McLean Bible Church Congregants Worry About The Direction The Church Is Going
STEVE INSKEEP, HOST:
We have a story now of divisions within a single church that suggest wider divisions in many churches. The church in question is a prominent one, McLean Bible Church, where many Washington Republicans worship. It's little outside of Washington, D.C., in Virginia. Former President Trump even attended a service there once. This year, the church had an election of three church elders, which would normally be a sleepy affair. But conspiracy theories and arguments over wokeness divided the congregation. David Roach has been following this. He is pastor of the Shiloh Baptist Church in Saraland, Ala., and he also writes for Christianity Today, which is how he came to report on McLean Bible Church.
DAVID ROACH: It is a megachurch in the Washington, D.C., area. They have several campuses. Their pastor, David Platt, is very well-known among evangelicals. That church in the past has been called a hub for Republican senators and Bush aides. But David Platt has emphasized that everybody, regardless of their political views or their ethnicity or anything else, should be welcome to hear the gospel and be a part of the church.
INSKEEP: Is that part of what seemed to get him in trouble with at least a portion of the congregation?

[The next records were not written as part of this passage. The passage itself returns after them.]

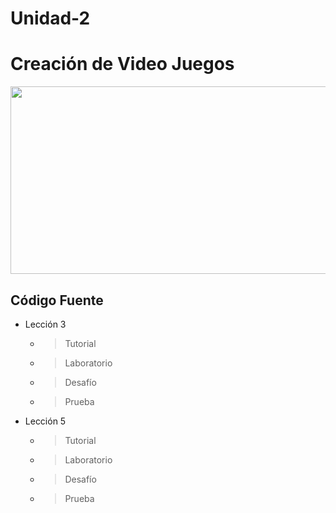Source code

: # Unidad-2
# Creación de Video Juegos
<p align="center">
    <img src="https://sites.google.com/site/ticiitarraga/_/rsrc/1518689026653/2--unity-desarrollo-de-videojuegos/videojuegos-unity-3d-ATCONMASFUTURO17-18.png" alt="Logo" width=1200 height=300>

  <p align="center">
  
  </p>
</p>

## Código Fuente

* Lección 3
  * > Tutorial
  * > Laboratorio
  * > Desafío
  * > Prueba
* Lección 5
  * > Tutorial
  * > Laboratorio
  * > Desafío
  * > Prueba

ROACH: I don't think that that is directly the issue, but I think that issue has implications for what has gotten him in trouble. David Platt's very strong on the issues that evangelicals traditionally have cared about. He - I've heard him preach on abortion and religious liberty and traditional marriage. But at the same time, he wants to say that there is not one voting requirement for being a follower of Jesus Christ. And even though people who take the Bible seriously and as the inherent word of God should think certain things about certain issues, then they might prioritize those differently when they go into the voting booth.
INSKEEP: This, according to your reporting, seems to have surfaced as a conflict in a way that wasn't directly about the pastor but a kind of church election. What happened?
ROACH: On June the 30, McLean Bible Church was to have an election to elect three new elders. And so the church had never before failed to elect elder nominees that were recommended. The constitution of the church requires a 75% threshold. But there were some who were concerned about the direction of the church, and they made that elder election an occasion to speak out against the leadership and direction generally. And then there was some question as to who is eligible to vote as a McLean member and who is not. They gave out some provisional ballots. And depending on how the provisional ballots were adjudicated, those elder nominees got either just below or just above the 75% threshold.
INSKEEP: Disputed election.
ROACH: Yes, that's exactly right. And rather than try to adjudicate the provisional ballots, they decided the best thing to do would be just to have another vote. So they scheduled that vote for Sunday, July the 18. And all three nominees got at least 78% on that day and were elected as elders.
INSKEEP: I was astonished by some of the conspiracy theories that you described that surfaced during that election campaign.
ROACH: It was a tumultuous time. And there really were some wild conspiracy theories that came out of that. For instance, that they would sell the Tysons location and use it to build a mosque. There were some who expressed the thought that David Platt and the other leaders were soft on issues like abortion and sexuality. During a sermon on July 4, David Platt very intentionally addressed some of those concerns. And he said that there was a group that was trying to take over the church. And it would appear that the vast majority of the church sided with Platt and the other leaders by their support of those elders. I don't think that it was about the specific elders so much as the direction of the church. And the elder vote was the occasion to speak that.
INSKEEP: Given that, what makes this story feel like it has a larger significance in your mind?
ROACH: You can pick out churches across the country where there has been this conflict between people that are sort of an old guard type of evangelical and then a younger type of evangelical that wants to reach a broader, more diverse audience with the Gospel. Some of the older guard think that that's soft-pedaling some biblical truth. But then you have some of the younger evangelicals who say, look. We're teaching everything that the Bible teaches. We just want to give believers freedom to disagree on things that aren't essentials.
And then even within the Southern Baptist Convention more broadly, there is a group called the Conservative Baptist Network that has charged some convention leaders with advocating critical race theory and downplaying the Bible's sufficiency. And the candidate backed by the Conservative Baptist Network at the most recent SBC annual meeting got 48% percent of the vote. So those are some of the manifestations that show this is a larger discussion among evangelicals.
INSKEEP: David Roach is pastor of the Shiloh Baptist Church in Saraland, Ala., and also writes for Christianity Today. Thanks so much.